The letter claimed that the President’s office had mishandled the planning for the consultation. For example, the students said they should have been encouraged to start the consultation by finding out exactly what UBC could offer the Downtown Eastside. The President’s office did not agree. Nor did I. It seemed obvious to me that to start a consultation about the Downtown Eastside anywhere but in the Downtown Eastside would be ill-advised. Besides, the university is so large and diverse, and so much activity is not publicized, that the students could have spent months talking to faculty and staff and still not have produced a comprehensive picture of what UBC could offer. In addition, based on other research and planning projects I have done, I believe it is not sensible to try to plan new initiatives on the basis of what people say they might perhaps be willing to do at some indeterminate future time. The creation of viable initiatives depends on the confluence of people and ideas in particular contexts at particular moments in real time. I did not think the students’ letter was credible enough to undermine UBC’s position but it added fuel to the fires of resistance that were smouldering in the neighbourhood.

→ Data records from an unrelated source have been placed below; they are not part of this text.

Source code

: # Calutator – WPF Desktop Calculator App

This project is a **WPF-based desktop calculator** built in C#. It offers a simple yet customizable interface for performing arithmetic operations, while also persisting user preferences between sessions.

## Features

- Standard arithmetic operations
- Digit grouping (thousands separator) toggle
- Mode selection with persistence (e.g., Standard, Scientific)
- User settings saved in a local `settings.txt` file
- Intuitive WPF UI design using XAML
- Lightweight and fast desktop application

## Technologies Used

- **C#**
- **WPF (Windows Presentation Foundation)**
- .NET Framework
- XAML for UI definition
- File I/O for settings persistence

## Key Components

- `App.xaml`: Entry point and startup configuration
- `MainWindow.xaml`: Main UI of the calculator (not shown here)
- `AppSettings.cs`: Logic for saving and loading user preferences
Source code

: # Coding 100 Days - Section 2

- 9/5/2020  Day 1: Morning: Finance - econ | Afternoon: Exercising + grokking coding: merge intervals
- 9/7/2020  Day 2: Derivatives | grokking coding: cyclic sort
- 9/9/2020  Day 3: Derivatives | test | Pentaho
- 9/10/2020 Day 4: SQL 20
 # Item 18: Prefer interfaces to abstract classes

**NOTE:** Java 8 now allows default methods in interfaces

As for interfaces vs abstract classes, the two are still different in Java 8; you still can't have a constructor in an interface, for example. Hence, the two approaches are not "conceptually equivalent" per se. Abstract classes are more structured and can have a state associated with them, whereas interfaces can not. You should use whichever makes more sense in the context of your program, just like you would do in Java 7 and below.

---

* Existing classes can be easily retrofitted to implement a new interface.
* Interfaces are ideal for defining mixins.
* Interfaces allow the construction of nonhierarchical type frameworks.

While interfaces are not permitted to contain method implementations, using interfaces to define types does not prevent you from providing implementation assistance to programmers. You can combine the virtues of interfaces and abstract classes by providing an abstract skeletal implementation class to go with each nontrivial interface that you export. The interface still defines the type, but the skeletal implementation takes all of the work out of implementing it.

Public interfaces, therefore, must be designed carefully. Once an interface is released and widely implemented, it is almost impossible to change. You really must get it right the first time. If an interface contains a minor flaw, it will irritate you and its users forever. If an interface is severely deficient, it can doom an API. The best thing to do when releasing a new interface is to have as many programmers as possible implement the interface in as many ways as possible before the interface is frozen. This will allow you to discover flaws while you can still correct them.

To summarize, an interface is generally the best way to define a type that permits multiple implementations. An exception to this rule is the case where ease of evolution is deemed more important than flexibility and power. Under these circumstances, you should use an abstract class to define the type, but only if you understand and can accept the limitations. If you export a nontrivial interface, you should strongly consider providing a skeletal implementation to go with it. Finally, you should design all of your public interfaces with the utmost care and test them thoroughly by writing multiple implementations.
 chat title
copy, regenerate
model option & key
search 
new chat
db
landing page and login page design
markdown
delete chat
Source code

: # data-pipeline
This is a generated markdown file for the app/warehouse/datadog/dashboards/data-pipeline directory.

UBC’s proposed initiative was making some people at UBC nervous, too. Some people did not think this kind of initiative was a good use of the university’s resources. Others did not think the President’s office had the right intentions or the requisite knowledge. In addition, around the same time the open letter was distributed, the local daily newspaper ran a front-page story whose headline read, “UBC forced to cool outpost plans.” This story focused on all the skepticism and hostility in the Downtown Eastside about UBC’s proposed presence. It gave the impression that UBC was backing off. Since universities worry a great deal about their reputations, this negative publicity made some decision-makers at UBC wonder if maybe they should back off.
But knowing there was at least some receptivity in the neighbourhood and some consensus about how UBC could proceed, and believing it was the right thing to do, the President and her allies in the university decided to go ahead. They decided to proceed with the establishment of a presence in the Downtown Eastside with the consultation’s recommendations as the blueprint.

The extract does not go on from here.